WELCOME TO MY BLOG, MY FRIEND!

Tuesday, November 5, 2013

Brown's Daily Word 11-5-13

   Praise the Lord for this new day.  The Autumn days in New York are awesome and brilliant so many ways.  It is going to be another gorgeous day.  The Fall Foliage is still colorful.  There is a Forsythia bush in the church grounds which has beautiful flowers.  It was early morning last week  when,one big buck "frolicked" by the parsonage.  Another  deer came by the parsonage yesterday evening , dancing unhurried and unafraid.  Alice had planted some pie pumpkins in our little garden this summer.  We harvested not pie pumpkins but 2 different winter squash which are multicolored and exotic.  We also have picked some pears from one of our pear trees.  They are huge, delicious, crisp, and  juicy.  Praise the Lord.  Alice and I are  going to a concert by Steven Curtis Chapman this evening.  Praise the Lord for the Life and Liberty we have in Jesus Christ, the great life giver and the great liberator.
    Two professors of the Duke University wrote a book few years ago and titled, "Resident Aliens".   Christians are indeed are resident aliens.  Our Lord said that we are in the world but not of the world.  One of the hymn writers said, "Guide me, O Thou Great Jehovah, Pilgrim in the Barren Land".
    In his book, The Image — A Guide to Pseudo-Events in America, Daniel Boorstin points out that over the past century and a half people have moved from being travelers to becoming tourists.

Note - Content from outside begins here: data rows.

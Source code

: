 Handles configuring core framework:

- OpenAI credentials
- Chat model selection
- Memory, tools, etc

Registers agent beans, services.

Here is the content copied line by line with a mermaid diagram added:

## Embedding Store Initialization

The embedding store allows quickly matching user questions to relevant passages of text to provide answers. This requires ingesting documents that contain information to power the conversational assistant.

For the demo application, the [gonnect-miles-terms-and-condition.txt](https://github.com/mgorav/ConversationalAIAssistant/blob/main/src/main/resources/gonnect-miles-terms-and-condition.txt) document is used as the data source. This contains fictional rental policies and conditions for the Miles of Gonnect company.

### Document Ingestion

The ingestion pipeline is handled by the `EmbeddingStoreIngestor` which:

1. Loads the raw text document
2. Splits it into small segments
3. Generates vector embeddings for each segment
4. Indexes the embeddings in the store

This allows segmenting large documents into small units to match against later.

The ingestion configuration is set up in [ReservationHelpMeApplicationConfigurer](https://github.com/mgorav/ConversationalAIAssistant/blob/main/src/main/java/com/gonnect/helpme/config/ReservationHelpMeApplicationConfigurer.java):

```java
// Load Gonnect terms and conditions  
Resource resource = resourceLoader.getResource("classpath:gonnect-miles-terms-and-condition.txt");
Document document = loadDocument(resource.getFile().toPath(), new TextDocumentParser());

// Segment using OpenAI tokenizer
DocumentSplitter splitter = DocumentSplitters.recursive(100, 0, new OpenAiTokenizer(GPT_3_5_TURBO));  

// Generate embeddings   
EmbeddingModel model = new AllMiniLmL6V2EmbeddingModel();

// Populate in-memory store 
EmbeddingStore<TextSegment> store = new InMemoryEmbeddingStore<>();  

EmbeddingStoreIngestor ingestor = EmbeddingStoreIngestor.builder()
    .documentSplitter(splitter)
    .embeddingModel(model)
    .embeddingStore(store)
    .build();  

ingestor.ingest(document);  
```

The Old English noun “travel” was originally the same word at “travail” — trouble, work, torment. For centuries, to travel was to submit to a certain kind of torture, to do something tough.

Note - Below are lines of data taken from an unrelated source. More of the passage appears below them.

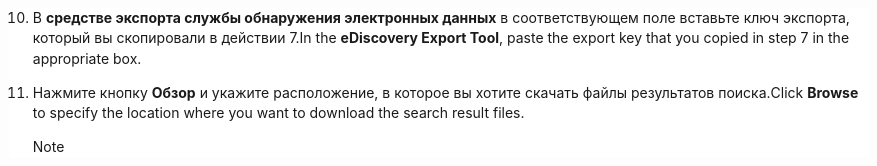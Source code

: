 10. <span data-ttu-id="5efd8-387">В **средстве экспорта службы обнаружения электронных данных** в соответствующем поле вставьте ключ экспорта, который вы скопировали в действии 7.</span><span class="sxs-lookup"><span data-stu-id="5efd8-387">In the **eDiscovery Export Tool**, paste the export key that you copied in step 7 in the appropriate box.</span></span>
    
11. <span data-ttu-id="5efd8-388">Нажмите кнопку **Обзор** и укажите расположение, в которое вы хотите скачать файлы результатов поиска.</span><span class="sxs-lookup"><span data-stu-id="5efd8-388">Click **Browse** to specify the location where you want to download the search result files.</span></span> 
    
    > [!NOTE]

That began to change in the middle of the 19th century.  Some entrepreneur came up with the idea of marketing travel as an adventure.  Thus was born the tour. Legend has it that the very first tour took place in 1838.  A group of people from Wadebridge, England, traveled by special train to the nearby village of Bodmin. There they had the fun of watching the hanging to two killers.  Since the Bodmin gallows was in clear view of the uncovered station, the tourists had their adventure without even needing to leave their open railway carriages.

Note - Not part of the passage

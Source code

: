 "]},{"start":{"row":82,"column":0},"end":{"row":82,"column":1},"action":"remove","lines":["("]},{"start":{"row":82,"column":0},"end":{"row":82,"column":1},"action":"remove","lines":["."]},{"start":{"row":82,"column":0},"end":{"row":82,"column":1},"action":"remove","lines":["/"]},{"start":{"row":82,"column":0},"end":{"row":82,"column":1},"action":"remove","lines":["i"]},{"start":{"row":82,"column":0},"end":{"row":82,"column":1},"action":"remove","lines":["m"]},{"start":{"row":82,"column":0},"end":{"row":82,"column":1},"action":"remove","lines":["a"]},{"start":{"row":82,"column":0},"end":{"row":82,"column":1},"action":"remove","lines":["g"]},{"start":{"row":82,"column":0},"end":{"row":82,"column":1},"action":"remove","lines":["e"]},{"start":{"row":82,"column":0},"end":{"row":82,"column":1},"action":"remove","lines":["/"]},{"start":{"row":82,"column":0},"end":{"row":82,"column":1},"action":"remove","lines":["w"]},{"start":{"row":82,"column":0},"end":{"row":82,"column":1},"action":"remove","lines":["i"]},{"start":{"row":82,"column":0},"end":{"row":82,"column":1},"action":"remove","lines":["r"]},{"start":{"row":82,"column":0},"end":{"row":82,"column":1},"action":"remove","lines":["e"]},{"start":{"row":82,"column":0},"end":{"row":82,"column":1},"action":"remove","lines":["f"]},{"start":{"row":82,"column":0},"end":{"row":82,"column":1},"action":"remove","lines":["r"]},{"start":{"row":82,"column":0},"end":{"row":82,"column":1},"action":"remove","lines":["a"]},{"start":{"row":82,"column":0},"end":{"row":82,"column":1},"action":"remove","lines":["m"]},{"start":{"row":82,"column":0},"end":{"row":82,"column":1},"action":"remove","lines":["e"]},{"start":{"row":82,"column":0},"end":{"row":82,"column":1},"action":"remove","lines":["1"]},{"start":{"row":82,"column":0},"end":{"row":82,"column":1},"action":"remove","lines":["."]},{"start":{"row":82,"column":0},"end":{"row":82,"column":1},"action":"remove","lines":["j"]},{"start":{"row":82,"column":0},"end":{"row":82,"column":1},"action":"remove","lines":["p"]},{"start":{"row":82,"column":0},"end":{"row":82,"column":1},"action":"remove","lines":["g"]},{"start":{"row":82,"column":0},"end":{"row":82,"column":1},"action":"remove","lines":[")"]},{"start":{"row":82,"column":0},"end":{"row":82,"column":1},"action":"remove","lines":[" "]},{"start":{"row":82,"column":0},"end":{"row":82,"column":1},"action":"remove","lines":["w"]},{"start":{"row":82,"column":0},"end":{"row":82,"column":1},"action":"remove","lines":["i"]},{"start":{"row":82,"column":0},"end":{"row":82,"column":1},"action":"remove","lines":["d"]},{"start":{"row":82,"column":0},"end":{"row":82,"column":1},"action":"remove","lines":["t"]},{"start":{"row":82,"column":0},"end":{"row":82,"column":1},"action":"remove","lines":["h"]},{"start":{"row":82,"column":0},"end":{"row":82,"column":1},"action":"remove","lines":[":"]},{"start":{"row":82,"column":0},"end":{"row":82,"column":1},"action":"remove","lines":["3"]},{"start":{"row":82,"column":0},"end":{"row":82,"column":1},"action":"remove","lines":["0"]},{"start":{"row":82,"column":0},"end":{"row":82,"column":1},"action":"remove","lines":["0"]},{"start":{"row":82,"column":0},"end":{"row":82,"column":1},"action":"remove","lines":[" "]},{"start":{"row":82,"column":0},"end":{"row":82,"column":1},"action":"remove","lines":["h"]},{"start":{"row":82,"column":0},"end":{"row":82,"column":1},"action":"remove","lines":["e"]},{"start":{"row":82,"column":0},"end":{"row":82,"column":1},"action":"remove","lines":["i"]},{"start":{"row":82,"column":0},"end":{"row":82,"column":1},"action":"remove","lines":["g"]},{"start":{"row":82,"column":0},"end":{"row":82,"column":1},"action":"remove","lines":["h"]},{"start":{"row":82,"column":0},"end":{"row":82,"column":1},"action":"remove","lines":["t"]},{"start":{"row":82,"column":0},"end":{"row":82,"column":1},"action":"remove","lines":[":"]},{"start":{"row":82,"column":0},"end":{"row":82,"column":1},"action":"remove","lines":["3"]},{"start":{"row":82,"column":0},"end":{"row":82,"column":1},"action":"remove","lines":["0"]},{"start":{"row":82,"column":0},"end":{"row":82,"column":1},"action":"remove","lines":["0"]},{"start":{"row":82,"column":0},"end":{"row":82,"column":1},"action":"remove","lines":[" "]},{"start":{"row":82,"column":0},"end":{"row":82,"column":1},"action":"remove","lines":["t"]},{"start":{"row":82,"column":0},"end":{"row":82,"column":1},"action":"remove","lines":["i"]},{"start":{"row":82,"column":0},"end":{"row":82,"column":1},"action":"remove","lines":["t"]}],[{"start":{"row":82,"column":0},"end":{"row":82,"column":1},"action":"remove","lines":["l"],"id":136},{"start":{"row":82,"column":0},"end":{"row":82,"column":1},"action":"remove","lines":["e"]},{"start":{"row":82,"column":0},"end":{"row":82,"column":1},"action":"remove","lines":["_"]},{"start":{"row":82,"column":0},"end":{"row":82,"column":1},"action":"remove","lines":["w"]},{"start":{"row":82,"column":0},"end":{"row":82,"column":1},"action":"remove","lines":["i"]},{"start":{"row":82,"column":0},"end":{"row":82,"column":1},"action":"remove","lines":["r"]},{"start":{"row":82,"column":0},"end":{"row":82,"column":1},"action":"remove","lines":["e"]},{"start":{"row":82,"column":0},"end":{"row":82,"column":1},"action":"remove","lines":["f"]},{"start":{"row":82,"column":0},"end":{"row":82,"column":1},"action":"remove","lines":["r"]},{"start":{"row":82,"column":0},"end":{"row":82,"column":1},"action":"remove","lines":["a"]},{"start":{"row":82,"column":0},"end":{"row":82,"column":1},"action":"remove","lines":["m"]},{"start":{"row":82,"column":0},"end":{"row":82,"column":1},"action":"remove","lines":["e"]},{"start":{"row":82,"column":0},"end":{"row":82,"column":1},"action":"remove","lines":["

    To live on purpose we need to learn the difference between being a tourist in life — going only where it’s convenient and comfortable, and a traveler — one who determines his or her own way in life and will get there even if it means blazing a new trail.  One reason why so many people try to climb Mt. Everest is that they want to push themselves and do something that makes them feel alive.  But we can push ourselves in moral, spiritual, and relational areas also.  Consider Joshua, the Old Testament leader who challenged his people to choose their purpose in life and to stay with it.  He said to them, “If serving the LORD seems undesirable to you, then choose for yourselves this day whom you will serve…. But as for me and my household, we will serve the LORD” (Joshua 24:15).  Joshua refused simply to exist.  He chose to live.